ASSIGNED TASK: Working through the lines below, return each one that holds "distance".

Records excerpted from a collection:
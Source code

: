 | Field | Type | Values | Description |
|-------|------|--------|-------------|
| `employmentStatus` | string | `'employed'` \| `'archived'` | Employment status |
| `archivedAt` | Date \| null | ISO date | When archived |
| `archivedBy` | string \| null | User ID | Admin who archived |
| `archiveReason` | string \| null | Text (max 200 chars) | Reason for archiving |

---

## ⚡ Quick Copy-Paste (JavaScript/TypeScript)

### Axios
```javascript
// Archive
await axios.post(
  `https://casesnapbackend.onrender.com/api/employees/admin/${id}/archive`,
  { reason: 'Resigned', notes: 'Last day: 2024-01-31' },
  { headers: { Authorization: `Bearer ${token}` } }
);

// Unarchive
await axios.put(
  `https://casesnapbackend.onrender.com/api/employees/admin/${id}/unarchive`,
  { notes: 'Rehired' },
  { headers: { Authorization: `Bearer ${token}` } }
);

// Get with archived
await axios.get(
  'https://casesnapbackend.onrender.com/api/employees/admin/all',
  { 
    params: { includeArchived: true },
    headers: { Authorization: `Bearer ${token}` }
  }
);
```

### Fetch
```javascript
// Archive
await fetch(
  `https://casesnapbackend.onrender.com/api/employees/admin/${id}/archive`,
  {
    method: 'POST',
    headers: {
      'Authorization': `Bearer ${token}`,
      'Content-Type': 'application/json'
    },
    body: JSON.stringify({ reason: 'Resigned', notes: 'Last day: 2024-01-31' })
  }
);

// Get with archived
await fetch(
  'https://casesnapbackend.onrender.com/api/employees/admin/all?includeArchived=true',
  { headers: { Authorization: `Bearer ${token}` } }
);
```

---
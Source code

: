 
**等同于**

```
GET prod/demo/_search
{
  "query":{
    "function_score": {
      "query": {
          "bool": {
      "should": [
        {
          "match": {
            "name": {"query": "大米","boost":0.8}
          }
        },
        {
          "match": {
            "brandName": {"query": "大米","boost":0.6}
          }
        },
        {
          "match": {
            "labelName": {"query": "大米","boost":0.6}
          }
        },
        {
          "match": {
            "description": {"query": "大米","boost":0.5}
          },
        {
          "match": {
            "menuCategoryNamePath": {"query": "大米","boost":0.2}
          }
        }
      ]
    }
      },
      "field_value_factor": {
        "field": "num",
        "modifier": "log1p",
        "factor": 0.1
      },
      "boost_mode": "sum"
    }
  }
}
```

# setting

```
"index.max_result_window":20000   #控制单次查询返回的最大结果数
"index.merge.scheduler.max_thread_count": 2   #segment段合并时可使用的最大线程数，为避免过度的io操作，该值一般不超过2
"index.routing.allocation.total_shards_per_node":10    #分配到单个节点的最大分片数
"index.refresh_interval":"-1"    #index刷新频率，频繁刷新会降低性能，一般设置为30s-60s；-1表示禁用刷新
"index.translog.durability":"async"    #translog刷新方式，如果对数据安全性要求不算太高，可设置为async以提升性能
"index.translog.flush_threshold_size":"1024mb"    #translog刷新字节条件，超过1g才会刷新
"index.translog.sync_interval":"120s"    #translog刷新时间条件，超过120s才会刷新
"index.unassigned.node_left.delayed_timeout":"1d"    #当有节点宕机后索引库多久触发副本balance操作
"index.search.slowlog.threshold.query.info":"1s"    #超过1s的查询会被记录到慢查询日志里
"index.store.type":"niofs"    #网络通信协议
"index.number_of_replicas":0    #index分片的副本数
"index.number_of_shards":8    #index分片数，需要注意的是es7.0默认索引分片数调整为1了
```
---
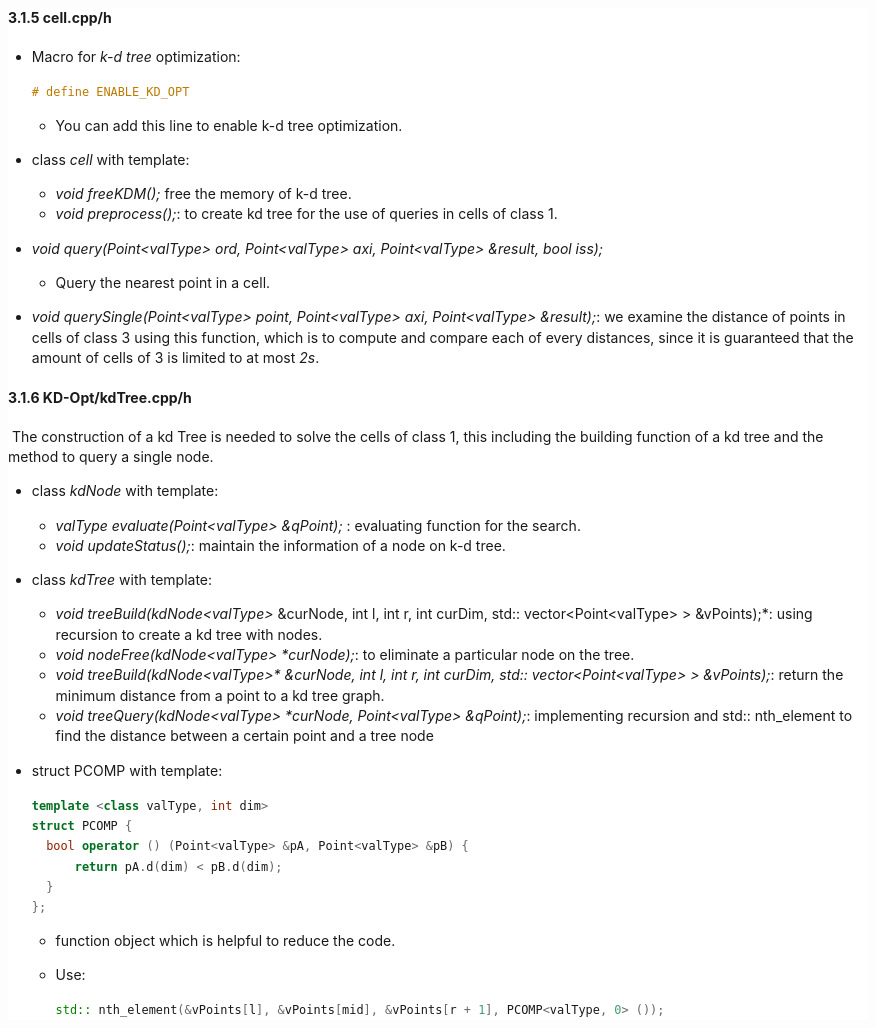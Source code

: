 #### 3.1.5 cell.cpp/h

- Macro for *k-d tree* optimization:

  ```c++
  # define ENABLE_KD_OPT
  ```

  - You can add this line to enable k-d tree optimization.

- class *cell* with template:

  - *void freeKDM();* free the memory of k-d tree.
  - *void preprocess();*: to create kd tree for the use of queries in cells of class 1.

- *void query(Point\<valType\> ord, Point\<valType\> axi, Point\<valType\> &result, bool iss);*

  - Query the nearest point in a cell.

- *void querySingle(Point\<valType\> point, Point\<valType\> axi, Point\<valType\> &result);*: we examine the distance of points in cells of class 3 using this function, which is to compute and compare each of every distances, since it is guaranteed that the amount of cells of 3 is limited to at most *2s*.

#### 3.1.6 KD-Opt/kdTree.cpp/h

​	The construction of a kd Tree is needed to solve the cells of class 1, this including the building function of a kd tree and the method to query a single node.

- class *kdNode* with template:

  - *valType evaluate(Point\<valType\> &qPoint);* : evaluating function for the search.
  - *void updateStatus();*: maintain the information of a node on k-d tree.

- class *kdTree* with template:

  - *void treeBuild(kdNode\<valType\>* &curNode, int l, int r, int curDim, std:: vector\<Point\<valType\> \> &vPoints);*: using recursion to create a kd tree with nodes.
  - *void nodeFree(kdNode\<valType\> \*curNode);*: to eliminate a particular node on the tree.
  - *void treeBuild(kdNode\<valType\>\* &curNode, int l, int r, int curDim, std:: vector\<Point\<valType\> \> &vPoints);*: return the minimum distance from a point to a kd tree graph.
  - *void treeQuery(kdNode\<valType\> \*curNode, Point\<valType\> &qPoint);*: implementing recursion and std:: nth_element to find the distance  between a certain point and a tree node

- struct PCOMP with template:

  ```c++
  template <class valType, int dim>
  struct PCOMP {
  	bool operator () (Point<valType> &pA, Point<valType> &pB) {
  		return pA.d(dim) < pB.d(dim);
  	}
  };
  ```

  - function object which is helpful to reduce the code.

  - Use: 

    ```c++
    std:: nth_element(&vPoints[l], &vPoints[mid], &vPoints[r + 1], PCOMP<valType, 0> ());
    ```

RESULT:
- *void querySingle(Point\<valType\> point, Point\<valType\> axi, Point\<valType\> &result);*: we examine the distance of points in cells of class 3 using this function, which is to compute and compare each of every distances, since it is guaranteed that the amount of cells of 3 is limited to at most *2s*.
  - *void treeBuild(kdNode\<valType\>\* &curNode, int l, int r, int curDim, std:: vector\<Point\<valType\> \> &vPoints);*: return the minimum distance from a point to a kd tree graph.
  - *void treeQuery(kdNode\<valType\> \*curNode, Point\<valType\> &qPoint);*: implementing recursion and std:: nth_element to find the distance  between a certain point and a tree node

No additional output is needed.